**ABOUT THIS TASK**
Below are some records; output all of them exactly.

[RECORDS SHOWN — start]

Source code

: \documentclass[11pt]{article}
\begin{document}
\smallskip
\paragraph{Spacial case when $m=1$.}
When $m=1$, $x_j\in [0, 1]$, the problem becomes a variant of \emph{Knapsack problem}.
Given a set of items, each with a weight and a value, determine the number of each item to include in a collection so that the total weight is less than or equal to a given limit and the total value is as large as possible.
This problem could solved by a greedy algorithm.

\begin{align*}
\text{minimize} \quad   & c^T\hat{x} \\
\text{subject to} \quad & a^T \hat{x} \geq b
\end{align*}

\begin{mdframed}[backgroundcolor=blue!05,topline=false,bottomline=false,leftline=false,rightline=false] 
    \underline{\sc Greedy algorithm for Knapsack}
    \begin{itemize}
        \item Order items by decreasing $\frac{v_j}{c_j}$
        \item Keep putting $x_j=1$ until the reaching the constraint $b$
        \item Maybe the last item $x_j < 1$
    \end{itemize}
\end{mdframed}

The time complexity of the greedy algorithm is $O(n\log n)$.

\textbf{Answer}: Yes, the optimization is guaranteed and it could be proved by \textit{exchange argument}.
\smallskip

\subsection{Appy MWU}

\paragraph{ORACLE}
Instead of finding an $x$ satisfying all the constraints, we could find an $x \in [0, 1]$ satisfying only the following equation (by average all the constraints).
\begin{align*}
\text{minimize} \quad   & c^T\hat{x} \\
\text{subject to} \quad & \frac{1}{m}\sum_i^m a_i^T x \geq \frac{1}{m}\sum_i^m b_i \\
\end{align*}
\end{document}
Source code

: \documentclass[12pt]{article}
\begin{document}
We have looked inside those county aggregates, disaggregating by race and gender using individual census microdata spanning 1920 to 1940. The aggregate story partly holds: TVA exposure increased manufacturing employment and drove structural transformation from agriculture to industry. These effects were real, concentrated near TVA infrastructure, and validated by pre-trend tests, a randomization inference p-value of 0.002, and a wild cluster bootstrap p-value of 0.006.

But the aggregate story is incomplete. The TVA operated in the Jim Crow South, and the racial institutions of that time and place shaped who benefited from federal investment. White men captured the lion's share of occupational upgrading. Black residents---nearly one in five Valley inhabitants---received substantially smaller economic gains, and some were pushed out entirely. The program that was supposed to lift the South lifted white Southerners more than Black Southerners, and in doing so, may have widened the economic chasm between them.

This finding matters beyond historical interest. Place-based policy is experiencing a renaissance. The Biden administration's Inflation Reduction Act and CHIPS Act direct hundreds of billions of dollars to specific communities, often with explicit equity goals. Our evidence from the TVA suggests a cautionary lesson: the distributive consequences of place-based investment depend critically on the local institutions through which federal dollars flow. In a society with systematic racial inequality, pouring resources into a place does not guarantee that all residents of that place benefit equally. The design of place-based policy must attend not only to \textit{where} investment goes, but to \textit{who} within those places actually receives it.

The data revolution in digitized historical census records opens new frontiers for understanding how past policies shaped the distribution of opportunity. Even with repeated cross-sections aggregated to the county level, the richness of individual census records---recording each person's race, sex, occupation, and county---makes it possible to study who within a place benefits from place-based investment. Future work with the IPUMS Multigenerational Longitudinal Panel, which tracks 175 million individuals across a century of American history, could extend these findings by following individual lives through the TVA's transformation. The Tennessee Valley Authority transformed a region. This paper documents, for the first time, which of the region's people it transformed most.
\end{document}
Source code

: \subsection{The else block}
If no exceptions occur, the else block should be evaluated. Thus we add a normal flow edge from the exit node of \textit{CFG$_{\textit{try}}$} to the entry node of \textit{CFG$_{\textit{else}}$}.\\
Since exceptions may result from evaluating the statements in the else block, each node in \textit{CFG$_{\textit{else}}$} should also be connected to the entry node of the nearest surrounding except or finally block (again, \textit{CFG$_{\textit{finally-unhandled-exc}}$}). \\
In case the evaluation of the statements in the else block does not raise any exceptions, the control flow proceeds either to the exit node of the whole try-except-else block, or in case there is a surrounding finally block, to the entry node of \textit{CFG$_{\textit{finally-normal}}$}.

[RECORDS SHOWN — finish]

**RESPONSE TO THIS TASK**
Source code

: \documentclass[11pt]{article}
\begin{document}
\smallskip
\paragraph{Spacial case when $m=1$.}
When $m=1$, $x_j\in [0, 1]$, the problem becomes a variant of \emph{Knapsack problem}.
Given a set of items, each with a weight and a value, determine the number of each item to include in a collection so that the total weight is less than or equal to a given limit and the total value is as large as possible.
This problem could solved by a greedy algorithm.

\begin{align*}
\text{minimize} \quad   & c^T\hat{x} \\
\text{subject to} \quad & a^T \hat{x} \geq b
\end{align*}

\begin{mdframed}[backgroundcolor=blue!05,topline=false,bottomline=false,leftline=false,rightline=false] 
    \underline{\sc Greedy algorithm for Knapsack}
    \begin{itemize}
        \item Order items by decreasing $\frac{v_j}{c_j}$
        \item Keep putting $x_j=1$ until the reaching the constraint $b$
        \item Maybe the last item $x_j < 1$
    \end{itemize}
\end{mdframed}

The time complexity of the greedy algorithm is $O(n\log n)$.

\textbf{Answer}: Yes, the optimization is guaranteed and it could be proved by \textit{exchange argument}.
\smallskip

\subsection{Appy MWU}

\paragraph{ORACLE}
Instead of finding an $x$ satisfying all the constraints, we could find an $x \in [0, 1]$ satisfying only the following equation (by average all the constraints).
\begin{align*}
\text{minimize} \quad   & c^T\hat{x} \\
\text{subject to} \quad & \frac{1}{m}\sum_i^m a_i^T x \geq \frac{1}{m}\sum_i^m b_i \\
\end{align*}
\end{document}
Source code

: \documentclass[12pt]{article}
\begin{document}
We have looked inside those county aggregates, disaggregating by race and gender using individual census microdata spanning 1920 to 1940. The aggregate story partly holds: TVA exposure increased manufacturing employment and drove structural transformation from agriculture to industry. These effects were real, concentrated near TVA infrastructure, and validated by pre-trend tests, a randomization inference p-value of 0.002, and a wild cluster bootstrap p-value of 0.006.

But the aggregate story is incomplete. The TVA operated in the Jim Crow South, and the racial institutions of that time and place shaped who benefited from federal investment. White men captured the lion's share of occupational upgrading. Black residents---nearly one in five Valley inhabitants---received substantially smaller economic gains, and some were pushed out entirely. The program that was supposed to lift the South lifted white Southerners more than Black Southerners, and in doing so, may have widened the economic chasm between them.

This finding matters beyond historical interest. Place-based policy is experiencing a renaissance. The Biden administration's Inflation Reduction Act and CHIPS Act direct hundreds of billions of dollars to specific communities, often with explicit equity goals. Our evidence from the TVA suggests a cautionary lesson: the distributive consequences of place-based investment depend critically on the local institutions through which federal dollars flow. In a society with systematic racial inequality, pouring resources into a place does not guarantee that all residents of that place benefit equally. The design of place-based policy must attend not only to \textit{where} investment goes, but to \textit{who} within those places actually receives it.

The data revolution in digitized historical census records opens new frontiers for understanding how past policies shaped the distribution of opportunity. Even with repeated cross-sections aggregated to the county level, the richness of individual census records---recording each person's race, sex, occupation, and county---makes it possible to study who within a place benefits from place-based investment. Future work with the IPUMS Multigenerational Longitudinal Panel, which tracks 175 million individuals across a century of American history, could extend these findings by following individual lives through the TVA's transformation. The Tennessee Valley Authority transformed a region. This paper documents, for the first time, which of the region's people it transformed most.
\end{document}
Source code

: \subsection{The else block}
If no exceptions occur, the else block should be evaluated. Thus we add a normal flow edge from the exit node of \textit{CFG$_{\textit{try}}$} to the entry node of \textit{CFG$_{\textit{else}}$}.\\
Since exceptions may result from evaluating the statements in the else block, each node in \textit{CFG$_{\textit{else}}$} should also be connected to the entry node of the nearest surrounding except or finally block (again, \textit{CFG$_{\textit{finally-unhandled-exc}}$}). \\
In case the evaluation of the statements in the else block does not raise any exceptions, the control flow proceeds either to the exit node of the whole try-except-else block, or in case there is a surrounding finally block, to the entry node of \textit{CFG$_{\textit{finally-normal}}$}.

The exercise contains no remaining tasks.